Andrew and I went to the theatre Friday night to see Chicago. We are fans of musical theatre so all the big Broadway shows and productions on in Melbourne are must sees for us. Over the years, we have seen too many to mention. We are lucky to live in a city that has such entertainment available.
The International Comedy Festival was also on at the same time which meant the city was pumping with people. We couldn’t find a place to eat dinner because all restaurants, pubs and bars were packed. We resorted to waiting a while to get a small table at a Betty’s Burger franchise opposite the theatre.
I enjoyed the show (although not as much as some other shows). It was set in Chicago (obviously) where a couple of the main women characters who were cabaret singers were hell bent on being famous.
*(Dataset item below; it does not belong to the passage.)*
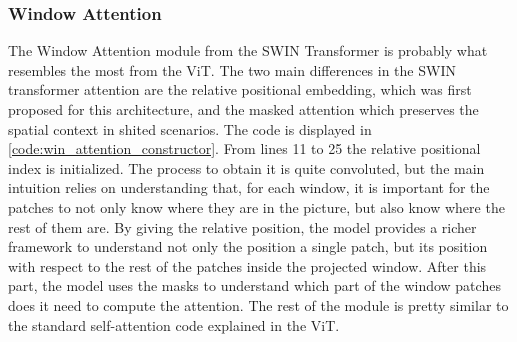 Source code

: \subsubsection{Window Attention}
\label{sec:window_attention}
The Window Attention module from the SWIN Transformer is probably what resembles the most from the ViT. The  two main differences in the SWIN transformer attention are the relative positional embedding, which was first proposed for this architecture, and the masked attention which preserves the spatial context in shited scenarios. The code is displayed in \ref{code:win_attention_constructor}. From lines 11 to 25 the relative positional index is initialized. The process to obtain it is quite convoluted, but the main intuition relies on understanding that, for each window, it is important for the patches to not only know where they are in the picture, but also know where the rest of them are. By giving the relative position, the model provides a richer framework to understand not only the position a single patch, but its position with respect to the rest of the patches inside the projected window. After this part, the model uses the masks to understand which part of the window patches does it need to compute the attention. The rest of the module is pretty similar to the standard self-attention code explained in the ViT.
They committed murder of their boyfriends and some slick lawyer would tell them how to act in the courtroom to get off as innocents. In the process, all they wanted was fame and notoriety.
I was surprised to read in the program that the play was loosely based on real events in the 1920s in Chicago and oddly, it’s a play for this time too.
Not the murder of the men and the women wanting notoriety and fame. It’s how the women need to be coached or perform in front of a male jury to plead ignorance. Also how the public insatiable for a story and who they deem innocent. The stories they make up behind these women: the beautiful ones had good reasons or were slighted so they get off as innocents; the ugly ones hang.
Pretty much nothing has changed on that front in today’s society on that front.
The show was loosely based on truth. According to Wikipedia, “it was based on two unrelated 1924 court cases involving two women, Beulah Annan (the inspiration for Roxie Hart) and Belva Gaertner (the inspiration for Velma), who were both suspected and later acquitted of murder, whom Watkins had covered for the Chicago Tribune as a reporter.”
However now, it’s women being killed by men but it seems to have lost the importance because we hear of it on the news so much that it doesn’t affect us anymore.
We have some shocking statistics in Australia with violence against women.
According to statistics 1 in 3 women have experienced physical violence. In the last month, in Victoria (three women in the same town), three women have been killed by young males.
18 women have died in Victoria since the start of the year – and we are only in April.
You can read the story here 👇
I don’t know but I’m thinking there’s something seriously wrong with these numbers and we are obviously not focused on working on a solution. If this was 18 children dying, then people would have been up in arms.
But women? Nothing. Crickets.
In the past, people would have said things like, “oh look at how she was dressed! She had that coming” or “she got into the wrong crowd, she had that coming. All utterly ridiculous excuses that show people’s ignorance but now the women dying are young and old; single and married; mothers; local active community members.
It’s happening far too often.
No woman should have to live with the thought that one day their partner will kill them.
Yet their requests for help fall on deaf ears in our society because of generations of physical domestic violence that has been normalised in our society and made even worse now because the perpetrators of this violence are all young men. It’s telling me that this is generational and what we are doing (society and government initiatives) are not working.